Bob wants to know if it would be faster to use a dedicated Roku box instead of the Roku on his smartTV. Leo says, yes. Smart TV apps are never updated, while your Roku box will be. He recommends the Roku Ultra.
Marty got a message from Netflix that his Blu-ray player won't support Netflix anymore. Leo says that can happen when an upgrade can break connectivity. And it sounds like Netflix isn't going to support that anymore. The good news is, smart TVs have Netflix, as do players like the Roku and AppleTV. He can even get a $35 Chromecast and do it. Go with Roku!
Pat wants to watch Fox News on Roku, and he hates that he has to jump through hoops to unlock it by entering a password. It's a pain. Leo says that many are using activation codes that they can navigate on from a mobile device. But if he's truly cut the cable, he may be out of luck. The true problem, though, is this guilty-until-proven-innocent attitude on the part of the content providers. This kind of protection doesn't stop pirates at all. Just people who do the right thing.
Terry wants to buy a device to cast to his home office TV. Would the Chromecast work or should he buy the FireTV Stick? Leo says that the Chromecast is a great device, but it doesn't stand on its own. He'll have to navigate to what he wants to watch on a phone and then cast to the Chromecast device. Stand-alone devices like Roku and AppleTV can act as their own independent devices. As for FireTV, Leo says it really serves as a portal to sell stuff from Amazon, so he's not much of a fan. Leo says ROKU Ultra is a better choice all the way around and will also stream in 4K.

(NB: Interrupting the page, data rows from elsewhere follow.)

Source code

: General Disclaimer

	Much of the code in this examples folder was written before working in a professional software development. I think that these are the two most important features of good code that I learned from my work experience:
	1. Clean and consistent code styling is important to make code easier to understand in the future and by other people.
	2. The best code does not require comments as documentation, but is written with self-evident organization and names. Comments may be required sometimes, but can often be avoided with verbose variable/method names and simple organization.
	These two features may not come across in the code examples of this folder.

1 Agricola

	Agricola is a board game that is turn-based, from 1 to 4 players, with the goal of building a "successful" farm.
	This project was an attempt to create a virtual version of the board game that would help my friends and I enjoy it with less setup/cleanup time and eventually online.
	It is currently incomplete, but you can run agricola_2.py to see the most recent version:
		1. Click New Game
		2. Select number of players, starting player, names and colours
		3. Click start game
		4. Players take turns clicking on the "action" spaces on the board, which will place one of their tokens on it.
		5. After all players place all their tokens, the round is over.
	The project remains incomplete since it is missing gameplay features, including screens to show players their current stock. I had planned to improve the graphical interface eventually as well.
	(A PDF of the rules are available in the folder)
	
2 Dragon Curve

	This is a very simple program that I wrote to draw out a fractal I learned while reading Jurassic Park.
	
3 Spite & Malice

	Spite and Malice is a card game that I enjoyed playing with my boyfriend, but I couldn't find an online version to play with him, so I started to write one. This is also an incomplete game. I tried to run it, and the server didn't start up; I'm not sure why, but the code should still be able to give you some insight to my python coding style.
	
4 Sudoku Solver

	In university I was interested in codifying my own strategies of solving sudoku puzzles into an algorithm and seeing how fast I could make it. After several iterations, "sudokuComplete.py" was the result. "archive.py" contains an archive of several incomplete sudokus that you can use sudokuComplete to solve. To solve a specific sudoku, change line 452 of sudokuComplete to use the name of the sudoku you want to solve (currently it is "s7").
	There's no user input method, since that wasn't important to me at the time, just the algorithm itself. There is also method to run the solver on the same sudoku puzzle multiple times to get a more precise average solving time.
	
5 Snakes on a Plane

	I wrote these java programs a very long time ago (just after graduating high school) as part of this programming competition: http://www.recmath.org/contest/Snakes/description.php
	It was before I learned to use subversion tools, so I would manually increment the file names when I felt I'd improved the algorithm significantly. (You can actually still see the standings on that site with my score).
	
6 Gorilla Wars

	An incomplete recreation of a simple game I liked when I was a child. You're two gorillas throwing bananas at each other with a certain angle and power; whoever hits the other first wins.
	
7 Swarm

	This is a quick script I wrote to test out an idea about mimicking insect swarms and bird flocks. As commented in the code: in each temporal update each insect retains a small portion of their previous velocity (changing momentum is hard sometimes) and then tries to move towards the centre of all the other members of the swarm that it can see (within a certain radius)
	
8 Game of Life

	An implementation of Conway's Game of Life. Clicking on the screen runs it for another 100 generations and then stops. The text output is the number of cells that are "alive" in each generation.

Jody is having an issue of an annoying hissing sound when he's streaming video through his Roku. Leo says that he thinks it's a decoding error in the Roku. Try using another Roku device and see if the noise is replicated. He can also try different sound settings, but it sounds like that 5-year-old Roku just needs to be replaced.
Skip has been watching TWiT on YouTube live and sometimes it changes to a different show when watching live on Roku. Leo says that there's something about YouTube live that switches after 15 minutes. And not all live channels do it. Look for settings in YouTube to see if autoplay is turned on. Then turn it off.
Michelle has finally cut the cable and wants to know how to stream her movies and TV shows from the internet. Does she need special equipment? Leo says maybe. If she has a smartTV, then she might not. But Leo recommends getting a streaming device anyway and he recommends the Roku. Streaming services include Netflix, Amazon, and Hulu. But there's also new services coming from Disney and many others. How does she pay for them? Leo says she would have to give them a credit card.
Rob can't seem to get Dolby Atmos out of his TV. Leo says that most TVs don't support Dolby Atmos, so he may need to get a new player and receiver that supports it. He'll also have to have enough speakers, including two "up firing" speaks in order to get Atmos at Home. The latest Apple TV just had Atmos at Home enabled. Roku's higher end players also support it. Netflix has a list of streaming devices supporting Atmos here.
Sue's Roku device won't let her log in anymore. Is this because she has DSL? DSL isn't the issue. She's likely using the wrong password. Rich recommends that she try recovering her password. Once she does that, she can change it.